La sedición de Cataluña respecto de España es un capricho de Puigdemont y de sus muchachos y muchachas. Sí, es verdad que son bastantes más los que salen a las calles con sus esteladas a vocear consignas y slogans, pero en todo caso nunca los suficientes para justificar tan flagrantes desprecios infligidos contra la legalidad imperante. Las autoridades autonómicas catalanas, en un alarde de arbitrariedad, han superado y pisoteado las leyes y procedimientos que en su día hicieron que llegaran a su posición predominante de Gobierno. No han sacado las debidas cuentas para cerciorarse de que quienes les acompañan son minoritarios respecto a la población catalana general, pero sobre todo no han dudado en romper la convivencia de y entre los propios catalanes. Han inventado organismos (ANV, Omnium y otros) que han suplantado a quienes debían haber gobernado la “vida” (convivencia) de todos ellos. Han enfrentado a unos con otros.
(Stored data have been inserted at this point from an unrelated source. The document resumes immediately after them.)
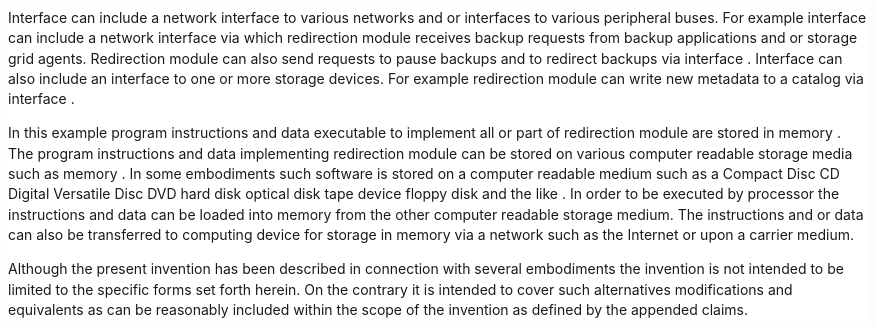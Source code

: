 Interface can include a network interface to various networks and or interfaces to various peripheral buses. For example interface can include a network interface via which redirection module receives backup requests from backup applications and or storage grid agents. Redirection module can also send requests to pause backups and to redirect backups via interface . Interface can also include an interface to one or more storage devices. For example redirection module can write new metadata to a catalog via interface .

In this example program instructions and data executable to implement all or part of redirection module are stored in memory . The program instructions and data implementing redirection module can be stored on various computer readable storage media such as memory . In some embodiments such software is stored on a computer readable medium such as a Compact Disc CD Digital Versatile Disc DVD hard disk optical disk tape device floppy disk and the like . In order to be executed by processor the instructions and data can be loaded into memory from the other computer readable storage medium. The instructions and or data can also be transferred to computing device for storage in memory via a network such as the Internet or upon a carrier medium.

Although the present invention has been described in connection with several embodiments the invention is not intended to be limited to the specific forms set forth herein. On the contrary it is intended to cover such alternatives modifications and equivalents as can be reasonably included within the scope of the invention as defined by the appended claims.

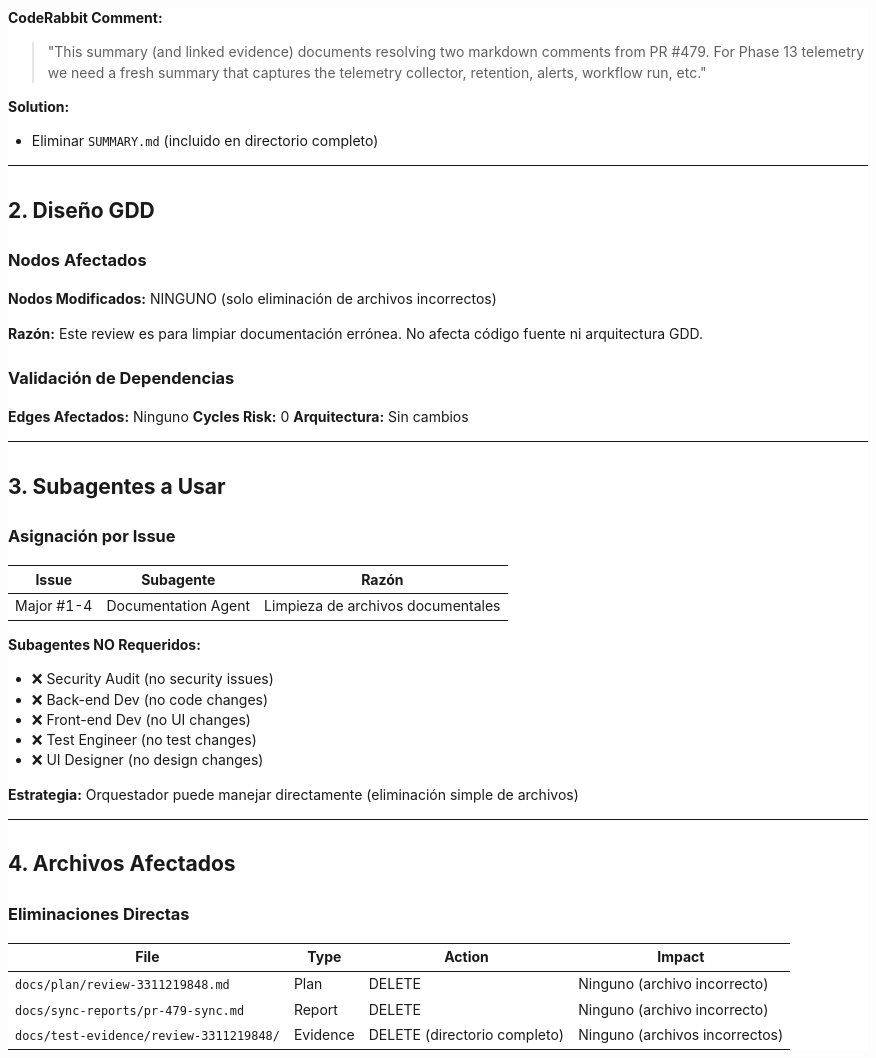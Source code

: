 **CodeRabbit Comment:**
> "This summary (and linked evidence) documents resolving two markdown comments from PR #479. For Phase 13 telemetry we need a fresh summary that captures the telemetry collector, retention, alerts, workflow run, etc."

**Solution:**
- Eliminar `SUMMARY.md` (incluido en directorio completo)

---

## 2. Diseño GDD

### Nodos Afectados

**Nodos Modificados:** NINGUNO (solo eliminación de archivos incorrectos)

**Razón:** Este review es para limpiar documentación errónea. No afecta código fuente ni arquitectura GDD.

### Validación de Dependencias

**Edges Afectados:** Ninguno
**Cycles Risk:** 0
**Arquitectura:** Sin cambios

---

## 3. Subagentes a Usar

### Asignación por Issue

| Issue | Subagente | Razón |
|-------|-----------|-------|
| Major #1-4 | Documentation Agent | Limpieza de archivos documentales |

**Subagentes NO Requeridos:**
- ❌ Security Audit (no security issues)
- ❌ Back-end Dev (no code changes)
- ❌ Front-end Dev (no UI changes)
- ❌ Test Engineer (no test changes)
- ❌ UI Designer (no design changes)

**Estrategia:** Orquestador puede manejar directamente (eliminación simple de archivos)

---

## 4. Archivos Afectados

### Eliminaciones Directas

| File | Type | Action | Impact |
|------|------|--------|--------|
| `docs/plan/review-3311219848.md` | Plan | DELETE | Ninguno (archivo incorrecto) |
| `docs/sync-reports/pr-479-sync.md` | Report | DELETE | Ninguno (archivo incorrecto) |
| `docs/test-evidence/review-3311219848/` | Evidence | DELETE (directorio completo) | Ninguno (archivos incorrectos) |
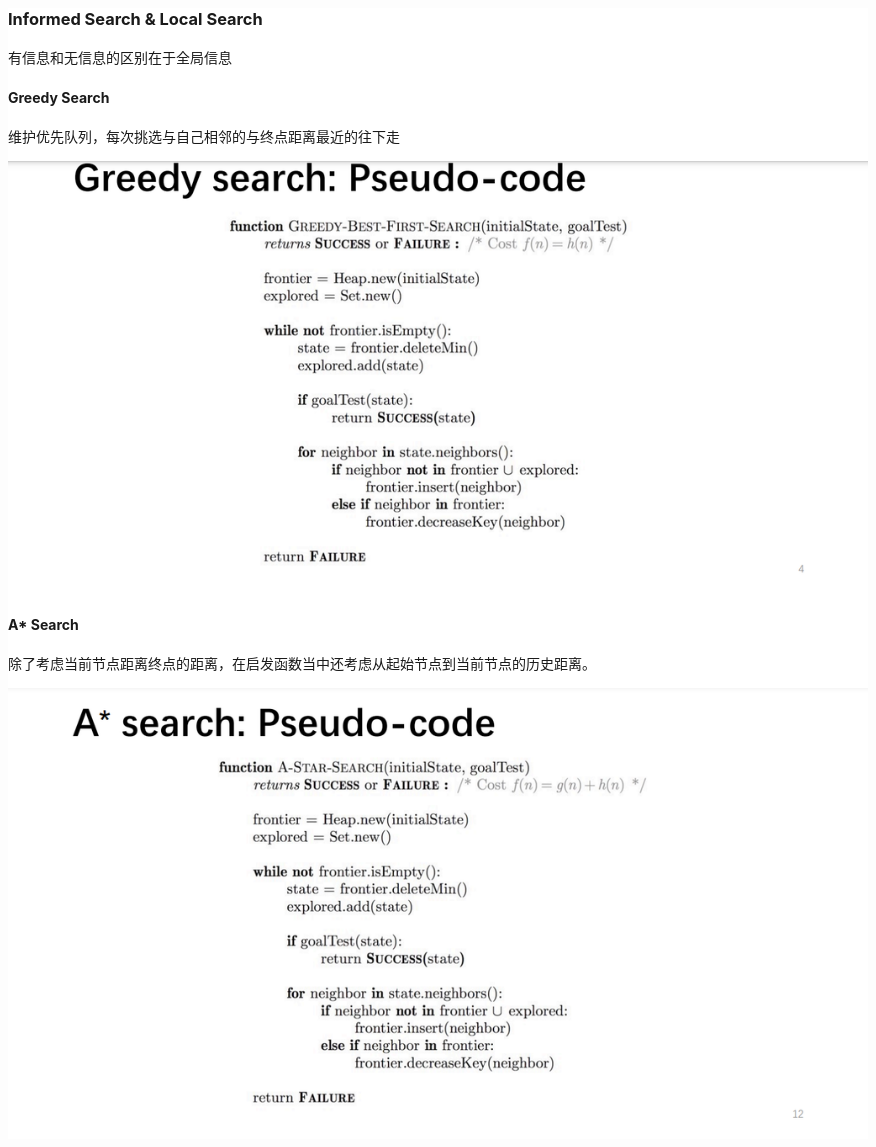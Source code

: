 ### Informed Search & Local Search

有信息和无信息的区别在于全局信息

#### Greedy Search

维护优先队列，每次挑选与自己相邻的与终点距离最近的往下走

![](picture\Greedy.png)



#### A* Search

除了考虑当前节点距离终点的距离，在启发函数当中还考虑从起始节点到当前节点的历史距离。

![](picture\A_star.png)
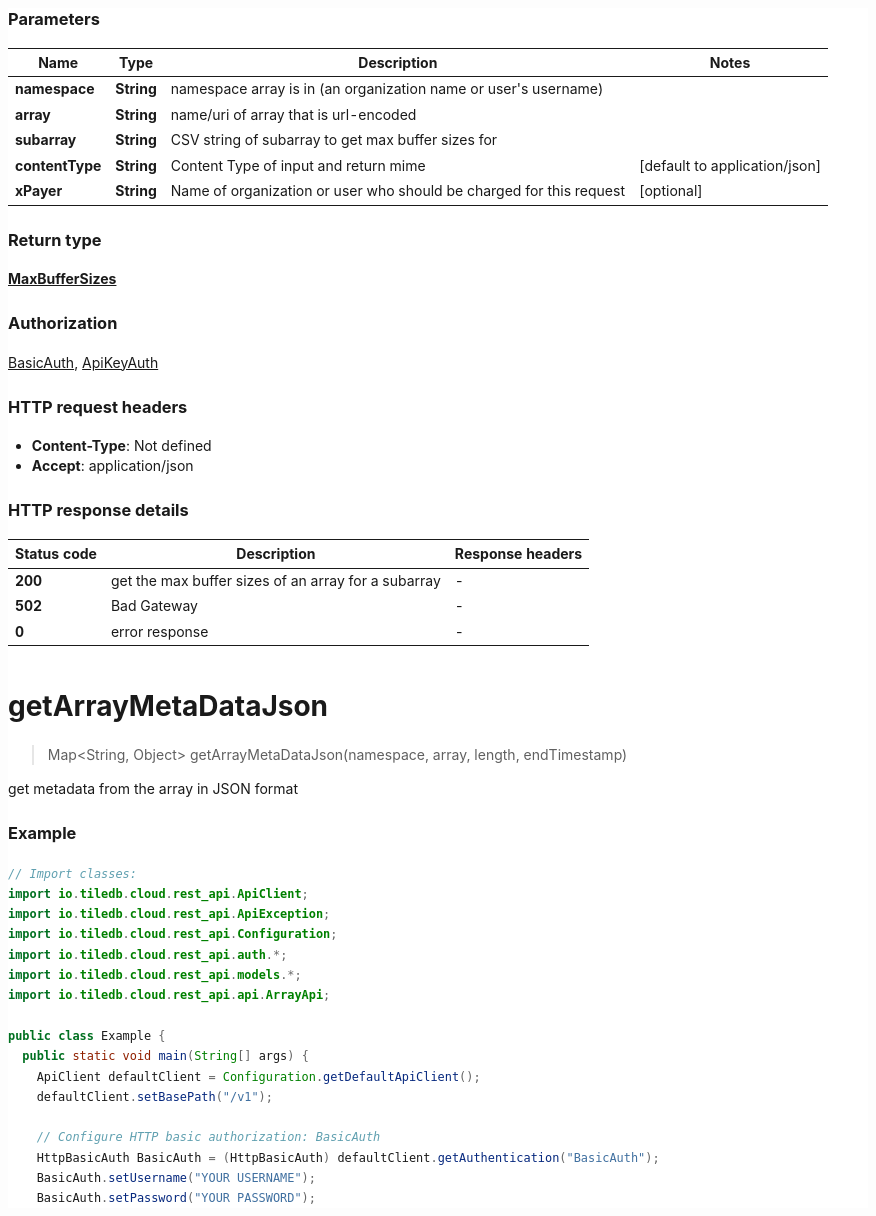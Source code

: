 ### Parameters

| Name | Type | Description  | Notes |
|------------- | ------------- | ------------- | -------------|
| **namespace** | **String**| namespace array is in (an organization name or user&#39;s username) | |
| **array** | **String**| name/uri of array that is url-encoded | |
| **subarray** | **String**| CSV string of subarray to get max buffer sizes for | |
| **contentType** | **String**| Content Type of input and return mime | [default to application/json] |
| **xPayer** | **String**| Name of organization or user who should be charged for this request | [optional] |

### Return type

[**MaxBufferSizes**](MaxBufferSizes.md)

### Authorization

[BasicAuth](../README.md#BasicAuth), [ApiKeyAuth](../README.md#ApiKeyAuth)

### HTTP request headers

 - **Content-Type**: Not defined
 - **Accept**: application/json

### HTTP response details
| Status code | Description | Response headers |
|-------------|-------------|------------------|
| **200** | get the max buffer sizes of an array for a subarray |  -  |
| **502** | Bad Gateway |  -  |
| **0** | error response |  -  |

<a id="getArrayMetaDataJson"></a>
# **getArrayMetaDataJson**
> Map&lt;String, Object&gt; getArrayMetaDataJson(namespace, array, length, endTimestamp)



get metadata from the array in JSON format

### Example
```java
// Import classes:
import io.tiledb.cloud.rest_api.ApiClient;
import io.tiledb.cloud.rest_api.ApiException;
import io.tiledb.cloud.rest_api.Configuration;
import io.tiledb.cloud.rest_api.auth.*;
import io.tiledb.cloud.rest_api.models.*;
import io.tiledb.cloud.rest_api.api.ArrayApi;

public class Example {
  public static void main(String[] args) {
    ApiClient defaultClient = Configuration.getDefaultApiClient();
    defaultClient.setBasePath("/v1");
    
    // Configure HTTP basic authorization: BasicAuth
    HttpBasicAuth BasicAuth = (HttpBasicAuth) defaultClient.getAuthentication("BasicAuth");
    BasicAuth.setUsername("YOUR USERNAME");
    BasicAuth.setPassword("YOUR PASSWORD");

```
Han enmudecido a una gran mayoría de catalanes que permanecen en sus casas a la espera de que vuelva la tranquilidad, y la cordura, para salir de ellas. En las calles, según dicen los apologetas falsos del gobierno Puigdemont, no hay violencia, claro, pero no la hay porque hay muchos catalanes  (catalanes y españoles a la vez) que prefieren esperar en sus casas viendo en la televisión, o desde los balcones, lo que ocurre en lo que es, o debería ser su hábitat social. Las salas de estar de sus casas son ahora mismo lugares más saludables y soportables que las calles.

Los catalanes son ahora mismo los sufridores de una pléyade de impostores. La agitadora Forcadell, el diletante Puigdemont, el escurridizo Mas, y quienes se han puesto obedientemente al frente de las impostoras asociaciones que hacen el papel de correveidiles del Gobierno, son las figuras estelares de esta imitación burda y grosera de “Fuenteovejuna”. Nada se interpone porque las fuerzas de seguridad –Mossos incluidos- no hacen sino obedecer y cumplir las órdenes de los Tribunales de Justicia, a los que también se desacredita desde el enrabietado gobierno. Y en medio, siempre, el rostro hierático, como si el asunto no fuera con él, de Oriol Junqueras, capaz de emocionarse y lagrimear cuando anuncia que les han sorprendido con algunos millones de papeletas impresas e ilegales. Este es el elenco de actores y actrices. Lo demás es turba, multitud, muchedumbre que asiste a los actos programados y lo mismo susurra que murmura o vocea o protagoniza una cacerolada con las cazuelas vacías mientras las cazuelas llenas reposan en los anaqueles y fogones de las cocinas.      

Esto es lo que hay: desorden e incertidumbre, es decir, incomprensión. Y desidia por parte de quienes intentan escribir su nombre en la historia catalana (quizás también en la histeria), aunque con las letras difusas de quienes las están plasmando con rencor hacia la mayoría de los catalanes que, no me cabe ninguna duda, quieren convivir en paz y concordia con los demás españoles. Ahora quienes están sembrando a voleo el campo de la discordia en Cataluña solo merecen la aplicación de la Ley y el veredicto sopesado de los Tribunales, además del desprecio de los catalanes más “normales” y humildes, de esos que prefieren ver lo que está ocurriendo en las pantallas de sus televisiones que salir a las calles a provocar enfrentamientos siempre baldíos.